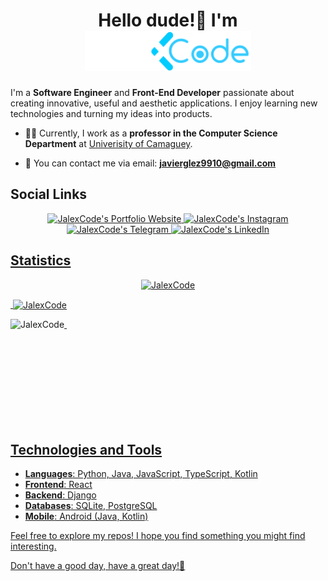 # <div align="center">Hello dude!👋 I'm </div><div align="center"><img src="https://github.com/JalexCode/JalexCode/blob/main/jalex.png?raw=true" alt="JalexCode logo" style="height: 4rem"/></div>

I'm a **Software Engineer** and **Front-End Developer** passionate about creating innovative, useful and aesthetic applications. I enjoy learning new technologies and turning my ideas into products.

- 👨‍🏫 Currently, I work as a **professor in the Computer Science Department** at [Univerisity of Camaguey](https://www.reduc.edu.cu).

- 📧 You can contact me via email: **javierglez9910@gmail.com**

## Social Links

<p align="center">
  <a href="https://jalexcode.github.io/">
    <img src="https://img.shields.io/badge/Website-indigo?style=flat&logo=github" alt="JalexCode's Portfolio Website" style="height: 2rem"/>
  </a>
  <a href="https://www.instagram.com/jalexoasismusic/">
    <img src="https://img.shields.io/badge/-Instagram-DC143C?logo=instagram&logoColor=white&style=flat" alt="JalexCode's Instagram" style="height: 2rem"/>
  </a>
  <a href="https://t.me/jalexcode">
    <img src="https://img.shields.io/badge/-Telegram-4682B4?logo=telegram&logoColor=white&style=flat" alt="JalexCode's Telegram" style="height: 2rem"/>
  </a>
    <a href="https://www.linkedin.com/in/javier-alejandro-gonz%C3%A1lez-casellas-050882181/">
    <img src="https://img.shields.io/badge/-LinkedIn-191970?logo=linkedin&logoColor=white&style=flat" alt="JalexCode's LinkedIn" style="height: 2rem"/>
<!--   </a>
    <a href="">
    <img src="https://img.shields.io/badge/-blue?label=My%20Website&logo=mail&style=social" alt="Personal website" style="height: 2rem"/>
  </a> -->
</p>

## Statistics

<picture style="display: flex; felx-direction: row; justify-content: center">
    <img src="https://github-readme-stats.vercel.app/api/top-langs/?username=JalexCode&layout=pie" alt="JalexCode"/>
</picture>

<p>
  &nbsp;<img align="center" src="https://github-readme-stats.vercel.app/api?username=JalexCode&show_icons=true" alt="JalexCode" />
</p>

<p>
  &nbsp;<img align="left" src="https://github-readme-streak-stats.herokuapp.com/?user=JalexCode" alt="JalexCode" />
</p>

<br><br><br><br><br><br><br><br>
## Technologies and Tools

- **Languages**: Python, Java, JavaScript, TypeScript, Kotlin
- **Frontend**: React
- **Backend**: Django
- **Databases**: SQLite, PostgreSQL
- **Mobile**: Android (Java, Kotlin)

Feel free to explore my repos! I hope you find something you might find interesting.

Don't have a good day, have a great day!🙌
⁂
What lines of the listing above hold "logoColor"? Copy all of them.

• [Response to the exercise]
    <img src="https://img.shields.io/badge/-Instagram-DC143C?logo=instagram&logoColor=white&style=flat" alt="JalexCode's Instagram" style="height: 2rem"/>
    <img src="https://img.shields.io/badge/-Telegram-4682B4?logo=telegram&logoColor=white&style=flat" alt="JalexCode's Telegram" style="height: 2rem"/>
    <img src="https://img.shields.io/badge/-LinkedIn-191970?logo=linkedin&logoColor=white&style=flat" alt="JalexCode's LinkedIn" style="height: 2rem"/>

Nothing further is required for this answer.